In 2010, the Global Environment Facility (GEF) and the United National Development Programme (UNDP), in partnership with the South African Department of Energy (DoE), conducted a techno-economic analysis and identified 12 residential appliances to be included in the country’s S&L programme. The table below lists the appliances selected, the Minimum Energy Performance Standard (MEPS), and the effective dates. A 2015 analysis undertaken by the Lawrence Berkeley National Laboratory estimated that, if implemented as expected, carbon savings from the S&L programme would amount to 2.1 million tonnes and 5.49 million tonnes of CO2 by 2020 and 2030. 

Figure 1.  Minimum Energy Performance Standards and the dates they went into effect for selected appliances in South Africa’s Standards and Labelling Programme.

To realise these benefits and maximise energy savings, the project team identified that the mandatory requirements (MEPS and a label) would need to be supported by the public. To this end, a detailed communication plan was developed in 2016 which is currently being implemented. The plan is built around three activities: 1) Website and social media; 2) Training of appliance retail sales staff; and 3) A nationwide mass media campaign.  

Website and social media

The website (www.savingenergy.org.za) and social media (which can be accessed via the website) were launched in November 2017 and target individual appliance consumers.  Both are managed by an external media company that creates new content on a weekly basis to continuously engage viewers and prepare for the mass media campaign.

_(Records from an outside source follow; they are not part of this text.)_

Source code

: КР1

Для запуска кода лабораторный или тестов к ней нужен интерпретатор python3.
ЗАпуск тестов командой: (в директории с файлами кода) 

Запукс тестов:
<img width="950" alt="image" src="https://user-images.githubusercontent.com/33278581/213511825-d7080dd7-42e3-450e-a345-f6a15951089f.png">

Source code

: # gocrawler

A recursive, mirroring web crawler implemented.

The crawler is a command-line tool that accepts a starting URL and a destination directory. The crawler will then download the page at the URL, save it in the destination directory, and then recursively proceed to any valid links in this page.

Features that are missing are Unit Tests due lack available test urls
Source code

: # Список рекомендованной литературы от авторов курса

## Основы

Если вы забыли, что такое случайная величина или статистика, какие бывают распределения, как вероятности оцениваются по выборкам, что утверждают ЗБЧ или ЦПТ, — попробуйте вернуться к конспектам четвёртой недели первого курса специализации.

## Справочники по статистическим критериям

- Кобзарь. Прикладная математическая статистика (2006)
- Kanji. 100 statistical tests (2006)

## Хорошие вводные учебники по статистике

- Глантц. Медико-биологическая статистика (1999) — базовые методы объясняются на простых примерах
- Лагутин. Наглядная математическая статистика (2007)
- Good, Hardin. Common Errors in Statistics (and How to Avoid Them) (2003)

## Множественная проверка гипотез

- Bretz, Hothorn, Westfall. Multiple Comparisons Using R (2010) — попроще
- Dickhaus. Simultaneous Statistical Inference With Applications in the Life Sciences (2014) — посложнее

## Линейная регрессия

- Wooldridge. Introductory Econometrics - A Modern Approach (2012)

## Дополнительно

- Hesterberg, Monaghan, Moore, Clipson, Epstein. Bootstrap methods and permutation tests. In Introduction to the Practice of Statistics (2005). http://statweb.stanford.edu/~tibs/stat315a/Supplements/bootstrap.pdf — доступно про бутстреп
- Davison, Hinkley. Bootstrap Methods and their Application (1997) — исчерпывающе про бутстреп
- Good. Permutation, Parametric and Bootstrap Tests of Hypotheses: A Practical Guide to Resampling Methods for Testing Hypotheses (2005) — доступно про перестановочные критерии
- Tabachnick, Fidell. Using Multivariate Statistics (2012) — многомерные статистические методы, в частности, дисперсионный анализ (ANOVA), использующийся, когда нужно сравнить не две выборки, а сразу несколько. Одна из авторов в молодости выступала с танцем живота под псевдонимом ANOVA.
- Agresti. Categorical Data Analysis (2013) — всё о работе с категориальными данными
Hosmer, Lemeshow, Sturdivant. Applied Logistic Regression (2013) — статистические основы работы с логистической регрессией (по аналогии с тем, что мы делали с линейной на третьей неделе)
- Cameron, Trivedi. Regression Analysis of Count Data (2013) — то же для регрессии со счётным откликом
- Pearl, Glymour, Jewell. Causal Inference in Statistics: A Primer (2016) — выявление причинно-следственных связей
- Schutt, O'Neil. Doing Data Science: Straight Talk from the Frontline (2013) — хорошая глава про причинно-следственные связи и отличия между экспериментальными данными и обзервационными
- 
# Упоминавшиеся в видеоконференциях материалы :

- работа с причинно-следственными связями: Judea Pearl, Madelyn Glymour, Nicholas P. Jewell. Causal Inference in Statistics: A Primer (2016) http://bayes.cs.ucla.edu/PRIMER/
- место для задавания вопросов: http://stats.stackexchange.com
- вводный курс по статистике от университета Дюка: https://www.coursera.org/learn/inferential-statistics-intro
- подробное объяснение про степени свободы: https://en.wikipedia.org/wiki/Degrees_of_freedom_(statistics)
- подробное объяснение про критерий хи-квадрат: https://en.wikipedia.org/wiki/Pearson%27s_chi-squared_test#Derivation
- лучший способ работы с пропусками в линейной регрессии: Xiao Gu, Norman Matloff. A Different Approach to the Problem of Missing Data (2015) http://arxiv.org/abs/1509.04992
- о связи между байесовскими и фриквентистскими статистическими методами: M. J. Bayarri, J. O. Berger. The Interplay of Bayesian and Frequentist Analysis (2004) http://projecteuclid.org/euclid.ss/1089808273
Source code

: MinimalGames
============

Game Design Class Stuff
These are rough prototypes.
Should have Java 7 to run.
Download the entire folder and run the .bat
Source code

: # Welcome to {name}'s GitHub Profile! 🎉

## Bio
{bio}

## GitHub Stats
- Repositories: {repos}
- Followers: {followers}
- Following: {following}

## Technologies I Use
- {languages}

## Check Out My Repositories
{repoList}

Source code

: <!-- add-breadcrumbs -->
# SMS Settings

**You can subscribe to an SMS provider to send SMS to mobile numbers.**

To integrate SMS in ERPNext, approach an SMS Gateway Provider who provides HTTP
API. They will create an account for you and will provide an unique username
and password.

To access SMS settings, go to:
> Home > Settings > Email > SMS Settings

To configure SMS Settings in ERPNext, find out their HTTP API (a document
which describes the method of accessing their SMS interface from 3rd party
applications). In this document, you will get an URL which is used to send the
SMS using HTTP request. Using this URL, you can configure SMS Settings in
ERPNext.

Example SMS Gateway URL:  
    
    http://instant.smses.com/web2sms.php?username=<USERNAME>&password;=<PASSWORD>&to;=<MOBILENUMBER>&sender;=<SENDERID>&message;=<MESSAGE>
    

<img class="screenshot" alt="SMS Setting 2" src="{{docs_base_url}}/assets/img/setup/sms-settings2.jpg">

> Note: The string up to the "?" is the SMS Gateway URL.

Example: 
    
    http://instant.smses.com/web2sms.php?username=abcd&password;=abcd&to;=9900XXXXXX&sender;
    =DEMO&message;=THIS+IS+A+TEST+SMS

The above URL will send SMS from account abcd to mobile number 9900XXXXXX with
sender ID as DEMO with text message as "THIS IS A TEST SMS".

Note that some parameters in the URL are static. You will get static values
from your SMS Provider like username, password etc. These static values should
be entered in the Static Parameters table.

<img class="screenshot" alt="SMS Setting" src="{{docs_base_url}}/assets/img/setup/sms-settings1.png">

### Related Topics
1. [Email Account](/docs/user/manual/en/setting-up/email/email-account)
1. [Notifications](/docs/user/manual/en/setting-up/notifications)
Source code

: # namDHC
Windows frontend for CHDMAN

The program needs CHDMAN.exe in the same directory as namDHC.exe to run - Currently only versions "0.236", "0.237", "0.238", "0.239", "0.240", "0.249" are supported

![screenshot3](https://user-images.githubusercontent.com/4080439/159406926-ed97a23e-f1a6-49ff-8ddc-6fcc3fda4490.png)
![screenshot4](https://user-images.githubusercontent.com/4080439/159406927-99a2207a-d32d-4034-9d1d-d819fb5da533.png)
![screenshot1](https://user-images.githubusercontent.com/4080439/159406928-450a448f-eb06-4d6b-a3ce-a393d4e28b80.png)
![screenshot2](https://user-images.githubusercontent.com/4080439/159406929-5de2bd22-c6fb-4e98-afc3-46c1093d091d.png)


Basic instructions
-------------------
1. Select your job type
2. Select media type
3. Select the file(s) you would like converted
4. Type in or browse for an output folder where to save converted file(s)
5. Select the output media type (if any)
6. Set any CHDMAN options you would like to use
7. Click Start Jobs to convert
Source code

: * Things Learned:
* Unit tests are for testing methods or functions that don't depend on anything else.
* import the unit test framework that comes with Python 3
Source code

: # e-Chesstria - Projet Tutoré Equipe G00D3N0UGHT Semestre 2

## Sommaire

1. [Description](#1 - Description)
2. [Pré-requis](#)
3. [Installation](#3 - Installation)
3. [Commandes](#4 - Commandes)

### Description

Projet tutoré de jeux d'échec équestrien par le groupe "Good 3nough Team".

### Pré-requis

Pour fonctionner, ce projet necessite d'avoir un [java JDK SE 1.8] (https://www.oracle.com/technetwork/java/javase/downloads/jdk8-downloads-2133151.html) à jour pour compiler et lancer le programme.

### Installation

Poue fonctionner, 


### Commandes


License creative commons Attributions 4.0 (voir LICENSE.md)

Figure 2.  Social media campaign for the S&L programme, which promotes awareness of the South African Energy Efficiency Label. 

Training for retail staff

In parallel, the project organised training for employees of the country’s major appliance retailers. Providing one-off training was deemed to be an ineffective approach for a range of reasons, including: large numbers of staff and high turnover rates; poor replicability; high training costs; and other practical factors. To overcome these challenges, training material was developed and made freely available via an online portal. Retailers were invited to attend one of nine national “train the trainer” workshops, resulting in over 250 sales managers being trained. The rationale behind S&L, mandatory obligations, and techniques on how to use the energy label as a sales and marketing tool, were covered in the training.

Mass media campaign

To complement the first two activities, a nationwide mass media campaign will commence in March 2018. The media campaign is anchored around government spokespersons explaining the benefits of the programme on television and radio. Newspapers advertising will also fall into the broader sphere of the campaign as well as advertising through in-store promotional adverts.

Through these awareness-raising activities, the project aims to ultimately change the way individuals choose appliances in South Africa to favour energy efficient options. Building broad understanding of appliance energy efficiency among consumers and retailers will contribute to achieving long-term shifts in individual purchasing behaviour, paving the way for more sustainable growth in South Africa.



Theo Covary is a Project Manager at the United Nations Development Programme and coordinates the development and implementation of South Africa’s Standards and Labelling Programme.